Murong Xun berbalik dan menebas, namun hasilnya tetap nihil.

"Hihihi!"

Terdengar tawa mengejek dari kejauhan.

"Kau tahu aku Rubah Bulan, masak kau tak tahu keahlianku adalah kecepatan?"

Di kejauhan, seekor rubah kecil bertengger di atas pagar. Murong Xun mengerutkan dahi, menyadari ia benar-benar tak punya cara untuk menangkap makhluk itu.

Kecepatan Rubah Bulan sungguh luar biasa. Belum juga didekati, ia sudah menghilang.

Informasi tentang makhluk aneh seperti ini pernah ia baca di arsip Biro Khusus. Ini adalah makhluk level dua, dengan dua kemampuan utama: kecepatan alami dan kemampuan membaca pikiran. Ia bisa membaca isi hati seseorang dan berubah menjadi sosok yang diinginkan orang itu.

Terlihat jelas, Zhang Jiao memang benar-benar menyukai Xu Dong, sehingga Rubah Bulan mendapat kesempatan memanfaatkan itu.

Namun, makhluk ini hanya suka mengerjai orang, tidak terlalu berbahaya. Jadi, selain dikerjai, mereka tak perlu terlalu khawatir.

"Hei, anak muda yang galak, aku kasih tahu, stasiun tiket ada di ujung lain kampus. Kalau mau ke tujuan berikutnya, kalian harus menyeberang kampus dulu!"

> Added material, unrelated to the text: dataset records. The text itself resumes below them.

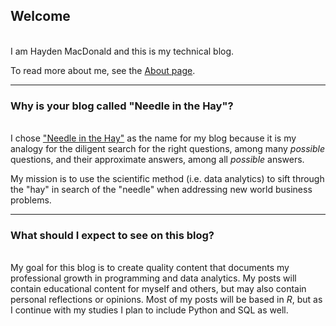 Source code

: ## Welcome
&nbsp;  
I am Hayden MacDonald and this is my technical blog.

To read more about me, see the <a href="/page/about">About page</a>.

----

### Why is your blog called "Needle in the Hay"?
&nbsp;  
I chose ["Needle in the Hay"](https://dictionary.cambridge.org/dictionary/english/a-needle-in-a-haystack) as the name for my blog because it is my analogy for the diligent search for the right questions, among many *possible* questions, and their approximate answers, among all *possible* answers.

My mission is to use the scientific method (i.e. data analytics) to sift through the "hay" in search of the "needle" when addressing new world business problems.
&nbsp;    

----

### What should I expect to see on this blog?
&nbsp;  
My goal for this blog is to create quality content that documents my professional growth in programming and data analytics. My posts will contain educational content for myself and others, but may also contain personal reflections or opinions. Most of my posts will be based in *R*, but as I continue with my studies I plan to include Python and SQL as well.
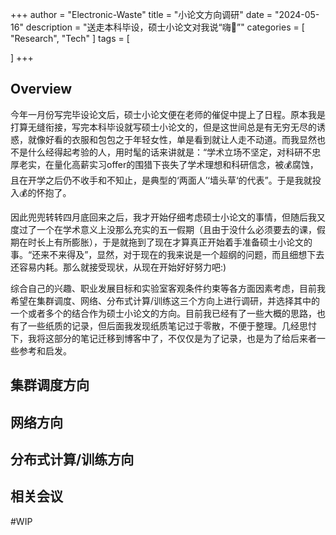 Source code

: +++
author = "Electronic-Waste"
title = "小论文方向调研"
date = "2024-05-16"
description = "送走本科毕设，硕士小论文对我说“嗨👋”"
categories = [
    "Research",
    "Tech"
]
tags = [
   
]
+++

## Overview

今年一月份写完毕设论文后，硕士小论文便在老师的催促中提上了日程。原本我是打算无缝衔接，写完本科毕设就写硕士小论文的，但是这世间总是有无穷无尽的诱惑，就像好看的衣服和包包之于年轻女性，单是看到就让人走不动道。而我显然也不是什么经得起考验的人，用时髦的话来讲就是：“学术立场不坚定，对科研不忠厚老实，在量化高薪实习offer的围猎下丧失了学术理想和科研信念，被💰腐蚀，且在开学之后仍不收手和不知止，是典型的‘两面人’‘墙头草‘的代表”。于是我就投入💰的怀抱了。

因此兜兜转转四月底回来之后，我才开始仔细考虑硕士小论文的事情，但随后我又度过了一个在学术意义上没那么充实的五一假期（且由于没什么必须要去的课，假期在时长上有所膨胀），于是就拖到了现在才算真正开始着手准备硕士小论文的事。“还来不来得及”，显然，对于现在的我来说是一个超纲的问题，而且细想下去还容易内耗。那么就接受现状，从现在开始好好努力吧:)

综合自己的兴趣、职业发展目标和实验室客观条件约束等各方面因素考虑，目前我希望在集群调度、网络、分布式计算/训练这三个方向上进行调研，并选择其中的一个或者多个的结合作为硕士小论文的方向。目前我已经有了一些大概的思路，也有了一些纸质的记录，但后面我发现纸质笔记过于零散，不便于整理。几经思忖下，我将这部分的笔记迁移到博客中了，不仅仅是为了记录，也是为了给后来者一些参考和启发。

## 集群调度方向

## 网络方向

## 分布式计算/训练方向

## 相关会议

#WIP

Rubah kecil itu bersuara nyaring.

"Tapi tempat ini salah satu area paling berbahaya di Dunia Hantu. Ada penghuni besar di dalamnya. Semoga beruntung!"

Mendengar ejekan itu, Murong Xun tetap tenang. Ia menyimpan pedang pendeknya ke ruang pribadi, lalu mengambil sebuah busur besar.

"Ah!"

Melihat busur itu, Rubah Bulan menjerit dan langsung menghilang. Selama ini ia berani karena tahu Murong Xun tidak bisa menyentuhnya. Tapi busur itu berbeda, sejak kemunculannya saja sudah memberi ancaman besar. Dengan sifat pengecutnya, tentu ia segera kabur.

Setelah makhluk itu pergi, Murong Xun pun menghela napas lega. Sebenarnya busur itu tak bisa ia gunakan. Itu adalah rampasan perang yang ditinggalkan Li Jing padanya, tidak butuh anak panah, tapi ia tak punya energi untuk mengaktifkannya. Jadi, busur itu hanya sekadar menakut-nakuti saja.

Setelah Rubah Bulan lari, ia menyimpan kembali busurnya.

"Itu tadi apa?"

Melihat seseorang berubah jadi rubah, Xu Ying dan Zhang Jiao benar-benar syok. Malam itu terasa sungguh di luar nalar mereka.

Murong Xun hanya menoleh sekilas, lalu melangkah menuju gerbang kampus.

"Hey, kamu dengar, kan? Tempat ini sangat berbahaya!"

Xu Ying merentangkan tangan, menghalangi jalannya.

"Lalu?"

Murong Xun berhenti, balik bertanya, membuat Xu Ying terdiam.

Dalam situasi sekarang, mereka memang tak punya banyak pilihan.

Melihat gerbang kampus yang terkunci rapat dengan pintu elektronik, Murong Xun berpikir sejenak, lalu memutuskan untuk tidak langsung masuk.

Rubah Bulan memang penakut, jadi ucapannya tidak bisa sepenuhnya dipercaya. Sedikit saja ada hal yang mencurigakan, ia sudah lari terbirit-birit.

Makhluk berbahaya yang ia maksud bisa jadi tidak sekuat itu, tapi bisa juga sangat mengerikan. Sebab, bagi Rubah Bulan, semua yang bisa melukainya adalah ancaman, seperti Murong Xun.

Hal ini membuat Murong Xun bimbang. Ia sulit menilai ancaman di dalam.

"Kalau kita melewati sini, apa saja yang akan kita temui?"

"Hah?"

Xu Ying dan Zhang Jiao yang baru mendekat, terkejut mendengar pertanyaan itu.

"Oh, eh, nanti ada kantin nomor tiga, asrama mahasiswa, beberapa gedung perkuliahan. Detailnya aku kurang paham juga, kami tidak terlalu mengenal bagian kampus ini."

Murong Xun mengangguk, tak memberi komentar lebih lanjut.